Противостояние противоположных взглядов неизменно вызывает желание установить, какая из альтернатив является истинной, и я попытаюсь доказать справедливость взглядов Т.И. Ойзермана, показав, «кто и когда совершил философское открытие». Фактически это уже сделано в моей статье «Тайны философии Гегеля» («Вестнике РФО» №2010/1). Но чтобы получился разговор, я коротко напомню основные положения. Приводя пример различия действующих и конечных причин, Гегель пишет: «Согласно этому различию, свет, тепло, влага должны были бы рассматриваться как «действующая причина», но не как «конечная причина» роста растений, последней же будет не что иное, как понятие самого растения» (Э1 284).  Для двух зародышей, растущих друг возле друга, действующая причина одинакова, но из одного может вырасти рожь, а из другого – осот. Следовательно, «понятие самого растения» как конечная причина – это причина, определяющая род растения, т.е. геном или генетическая программа, заложенная в зародышах.

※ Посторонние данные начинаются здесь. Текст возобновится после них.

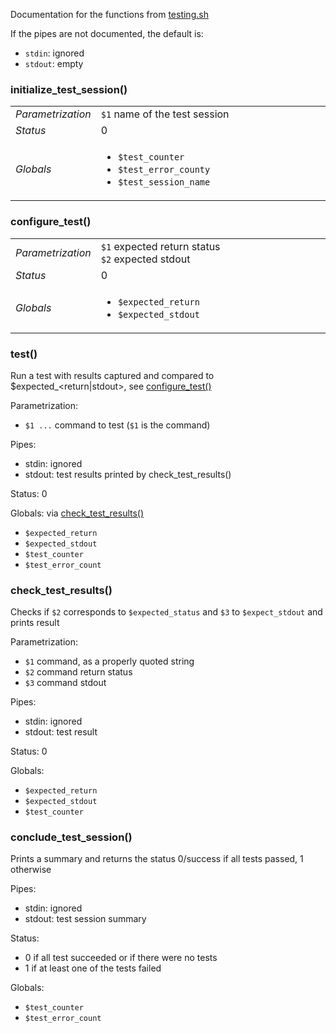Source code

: Documentation for the functions from [testing.sh](testing.sh)

If the pipes are not documented, the default is:
- `stdin`: ignored
- `stdout`: empty

### initialize_test_session()

<table style="width=100%">
	<tr><td><em>Parametrization</em></td><td width="90%">
		<code>$1</code> name of the test session
	</td></tr>
	<tr><td><em>Status</em></td><td>0</td></tr>
	<tr><td><em>Globals</em></td><td><ul style="margin-left: 0px;">
		<li><code>$test_counter</code></li>
		<li><code>$test_error_county</code></li>
		<li><code>$test_session_name</code></li>
	</ul></td></tr>
</table>

### configure_test()

<table style="width=100%">
        <tr><td><em>Parametrization</em></td><td width="90%">
                <code>$1</code> expected return status<br>
		<code>$2</code> expected stdout
        </td></tr>
        <tr><td><em>Status</em></td><td>0</td></tr>
        <tr><td><em>Globals</em></td><td><ul>
                <li><code>$expected_return</code></li>
                <li><code>$expected_stdout</code></li>
        </ul></td></tr>
</table>

### test()
Run a test with results captured and compared to $expected_<return|stdout>, see [configure_test()](#configure_test)

Parametrization:
- `$1 ...` command to test (`$1` is the command)

Pipes: 
- stdin: ignored
- stdout: test results printed by check_test_results()

Status: 0

Globals: via [check_test_results()](#check_test_results)
- `$expected_return` 
- `$expected_stdout`
- `$test_counter`
- `$test_error_count`  

### check_test_results()
Checks if `$2` corresponds to `$expected_status` and `$3` to `$expect_stdout` and prints result

Parametrization:
- `$1` command, as a properly quoted string
- `$2` command return status
- `$3` command stdout

Pipes: 
- stdin: ignored
- stdout: test result

Status: 0

Globals: 
- `$expected_return`
- `$expected_stdout`
- `$test_counter`

### conclude_test_session()
Prints a summary and returns the status 0/success if all tests passed, 1 otherwise

Pipes: 
- stdin: ignored
- stdout: test session summary

Status: 
- 0 if all test succeeded or if there were no tests
- 1 if at least one of the tests failed

Globals: 
- `$test_counter` 
- `$test_error_count`


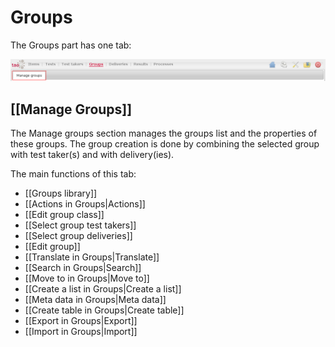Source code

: <!--
parent:
    title: User_Guide
author:
    - 'Jérôme Bogaerts'
created_at: '2011-03-11 16:09:15'
updated_at: '2013-03-13 13:56:07'
tags:
    - 'User Guide'
-->

Groups
======

The Groups part has one tab:

![](../resources/groups-tab.png)

[[Manage Groups]]
-----------------

The Manage groups section manages the groups list and the properties of these groups. The group creation is done by combining the selected group with test taker(s) and with delivery(ies).

The main functions of this tab:

-   [[Groups library]]
-   [[Actions in Groups|Actions]]
-   [[Edit group class]]
-   [[Select group test takers]]
-   [[Select group deliveries]]
-   [[Edit group]]
-   [[Translate in Groups|Translate]]
-   [[Search in Groups|Search]]
-   [[Move to in Groups|Move to]]
-   [[Create a list in Groups|Create a list]]
-   [[Meta data in Groups|Meta data]]
-   [[Create table in Groups|Create table]]
-   [[Export in Groups|Export]]
-   [[Import in Groups|Import]]

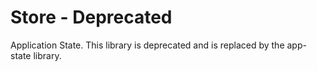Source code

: # Store - Deprecated

Application State. This library is deprecated and is replaced by the app-state library.
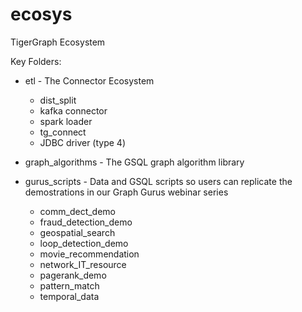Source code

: # ecosys
TigerGraph Ecosystem

Key Folders:
* etl - The Connector Ecosystem
  * dist_split
  * kafka connector
  * spark loader
  * tg_connect
  * JDBC driver (type 4)

* graph_algorithms - The GSQL graph algorithm library

* gurus_scripts - Data and GSQL scripts so users can replicate the demostrations in our Graph Gurus webinar series
  * comm_dect_demo
  * fraud_detection_demo
  * geospatial_search
  * loop_detection_demo
  * movie_recommendation
  * network_IT_resource
  * pagerank_demo
  * pattern_match
  * temporal_data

 Вот еще более показательный фрагмент. Гегель пишет: «Природа должна быть рассмотрена как система ступеней, каждая из которых необходимо вытекает из другой и является ближайшей истиной той, из которой она проистекала, причем, однако, здесь нет естественного процесса порождения…». Т.е. ни механические, ни химические, ни физиологические процессы не объясняют механизма «вытекания» высшей ступени из низшей. «…Метаморфозе подвергается лишь понятие как таковое, так как лишь его изменения суть развитие». Гегель указывает и характер изменений, испытываемых «понятием как таковым»: «Понятие производит различие по качественной определенности, но лишь постольку, поскольку делает скачки» (Э2 37). Мы знаем, что «различие по качественной определенности» производит генетическая программа организмов, когда она делает скачки-мутации. Мы еще раз убеждаемся, что гегелевское «понятие» применительно к живой природе – это генетическая программа организмов. Таким образом, Гегель не только «гениально угадал» наличие в организмах генотипа – программы развития организма, – но он сделал подлинное научное открытие, указав, что новые виды возникают путем скачкообразных изменений этой программы, которую он (увы, увы!) назвал «понятие как таковое». Таким образом, Гегель открыл генный механизм развития органического мира. В подтверждение такой интерпретации гегелевского учения о понятии можно указать на то, что она делает понятными фрагменты, которые в противном случае выглядят даже не как идеализм или мистика, а как форменный бред сумасшедшего. Например, «Жизнь, или органическая природа, есть та ступень природы, на которой выступает понятие; но как слепое, не постигающее само себя, т.е. не мыслящее понятие» (НЛ3 20).  Понятие, выступающее не на ступени мышления, а на ступени органической природы, – это полная бессмыслица с точки зрения общепринятого понимания понятия, но как раз на этой ступени «выступает» генетическая программа организмов. «Понятие – это не бездна бесформенной субстанции… Оно есть то, что формирует и созидает» (НЛ3 37). Понятие как категория логики не может формировать и созидать. А генетическая программа делает как раз это. Число таких примеров нетрудно увеличить.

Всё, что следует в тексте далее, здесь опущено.